Brain freeze.

  • Right I'm pulling blank today.

    Number | Letter

    1 A

    1 B

    2 A

    3 A

    3 B

    4 A

    4 C

    5 A

    I'm trying to retrieve all of the numbers that have the letter A AND B

    For the above I'd be aiming for the result of number 1 and number 3.

    Anyone point me in the right direction of achieving this.

    Thanks

  • LittleDuck (3/26/2015)


    Right I'm pulling blank today.

    Number | Letter

    1 A

    1 B

    2 A

    3 A

    3 B

    4 A

    4 C

    5 A

    I'm trying to retrieve all of the numbers that have the letter A AND B

    For the above I'd be aiming for the result of number 1 and number 3.

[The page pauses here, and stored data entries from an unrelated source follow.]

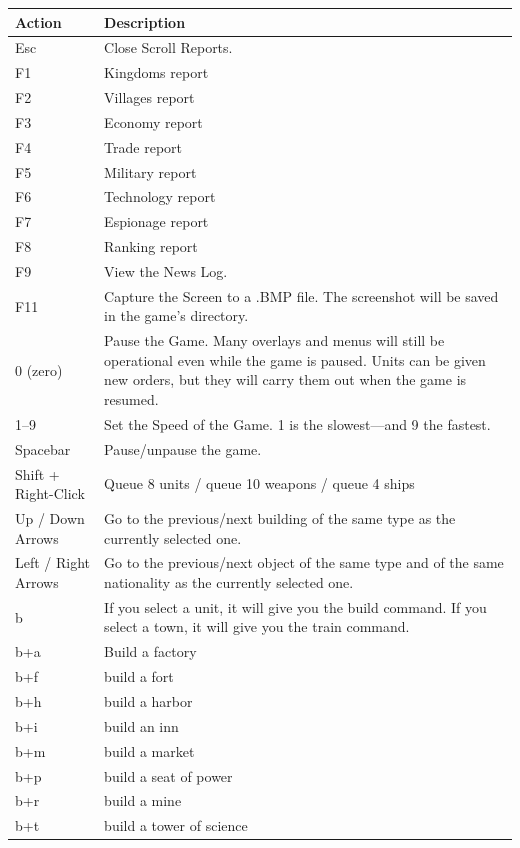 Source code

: \begin{center}
	\begin{tabular}{|p{1in}|p{3in}|}
		\hline	 
		Action	& Description \\ \hline
		Esc	& Close Scroll Reports. \\ \hline
		F1	& Kingdoms report \\ \hline
		F2	& Villages report \\ \hline
		F3	& Economy report \\ \hline
		F4	& Trade report \\ \hline
		F5	& Military report \\ \hline
		F6	& Technology report \\ \hline
		F7	& Espionage report \\ \hline
		F8	& Ranking report \\ \hline
		F9	& View the News Log. \\ \hline
		F11	& Capture the Screen to a .BMP file. The screenshot will be saved in the game’s directory. \\ \hline
		0 (zero) & Pause the Game. Many overlays and menus will still be operational even while the game is paused. Units can be given new orders, but they will carry them out when the game is resumed. \\ \hline
		1--9 & Set the Speed of the Game. 1 is the slowest---and 9 the fastest. \\ \hline
		Spacebar & Pause/unpause the game. \\ \hline
		Shift + Right-Click	& Queue 8 units / queue 10 weapons / queue 4 ships \\ \hline
		Up / Down Arrows & Go to the previous/next building of the same type as the currently selected one. \\ \hline
		Left / Right Arrows	& Go to the previous/next object of the same type and of the same nationality as the currently selected one. \\ \hline
		b & If you select a unit, it will give you the build command. If you select a town, it will give you the train command. \\ \hline
		b+a	& Build a factory \\ \hline
		b+f	& build a fort \\ \hline
		b+h	& build a harbor \\ \hline
		b+i	& build an inn \\ \hline
		b+m	& build a market \\ \hline
		b+p	& build a seat of power \\ \hline
		b+r	& build a mine \\ \hline
		b+t	& build a tower of science \\ \hline
	\end{tabular}
\end{center}

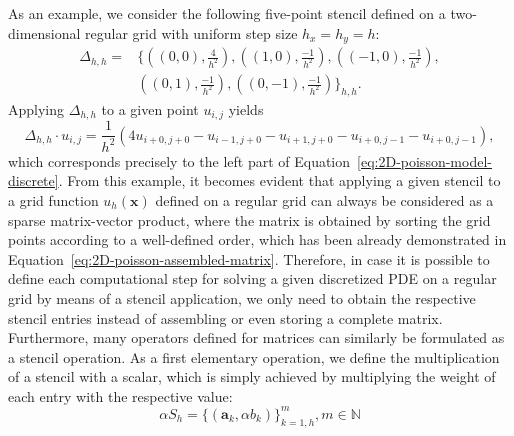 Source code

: As an example, we consider the following five-point stencil defined on a two-dimensional regular grid with uniform step size $h_x = h_y = h$:
\begin{equation}
	\begin{split}
		\Delta_{h,h} = & \bigg\{ \left( \left( 0,0 \right), \frac{4}{h^2}\right), \left(\left(1,0\right), \frac{-1}{h^2}\right), \left(\left(-1,0\right), \frac{-1}{h^2}\right), \\ & \left(\left(0,1\right), \frac{-1}{h^2}\right), \left(\left(0,-1\right), \frac{-1}{h^2}\right) \bigg\}_{h,h}.
	\end{split}
	\label{eq:five-point-stencil}
\end{equation}
Applying $\Delta_{h,h}$ to a given point $u_{i,j}$ yields 
\begin{equation}
	\Delta_{h,h} \cdot u_{i,j} = \frac{1}{h^2} \left(4 u_{i+0,j+0}  - u_{i-1,j+0} - u_{i+1,j+0} - u_{i+0,j-1} - u_{i+0,j-1}\right),
\end{equation}
which corresponds precisely to the left part of Equation~\eqref{eq:2D-poisson-model-discrete}.
From this example, it becomes evident that applying a given stencil to a grid function $u_h(\bm{x})$ defined on a regular grid can always be considered as a sparse matrix-vector product, where the matrix is obtained by sorting the grid points according to a well-defined order, which has been already demonstrated in Equation~\eqref{eq:2D-poisson-assembled-matrix}.
Therefore, in case it is possible to define each computational step for solving a given discretized PDE on a regular grid by means of a stencil application, we only need to obtain the respective stencil entries instead of assembling or even storing a complete matrix.
Furthermore, many operators defined for matrices can similarly be formulated as a stencil operation.
As a first elementary operation, we define the multiplication of a stencil with a scalar, which is simply achieved by multiplying the weight of each entry with the respective value:
\begin{equation}
	\alpha S_h = \{(\bm{a}_k, \alpha b_k) \}_{k=1, h}^m, m \in \mathbb{N}
\end{equation}

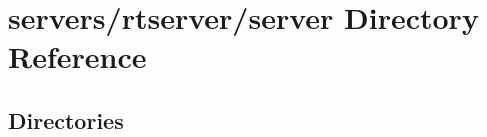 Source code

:\section{servers/rtserver/server Directory Reference}
\label{dir_4fdb657650eefe149d78598e31f00bbe}
\subsection*{Directories}
\begin{DoxyCompactItemize}
\end{DoxyCompactItemize}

    Anyone point me in the right direction of achieving this.

    Thanks

    Here's some DDL to create and populate a temp table:

    if object_id('tempdb.dbo.#letters', 'u') is not null drop table #letters;

    create table #letters (

    num integer,

    letter char(1));

    insert into #letters(num, letter)

    values(1, 'A'),

    (1, 'B'),

    (2, 'A'),

    (3, 'A'),

    (3, 'B'),

    (4, 'A'),

    (4, 'C'),

    (5, 'A');

    To pull the results you want, you want the results of your two queries where they intersect:

    select num

    from #letters

    where letter = 'A'

    intersect

    select num

    from #letters

    where letter = 'b';

    There are probably several ways to do this. This is just one of them.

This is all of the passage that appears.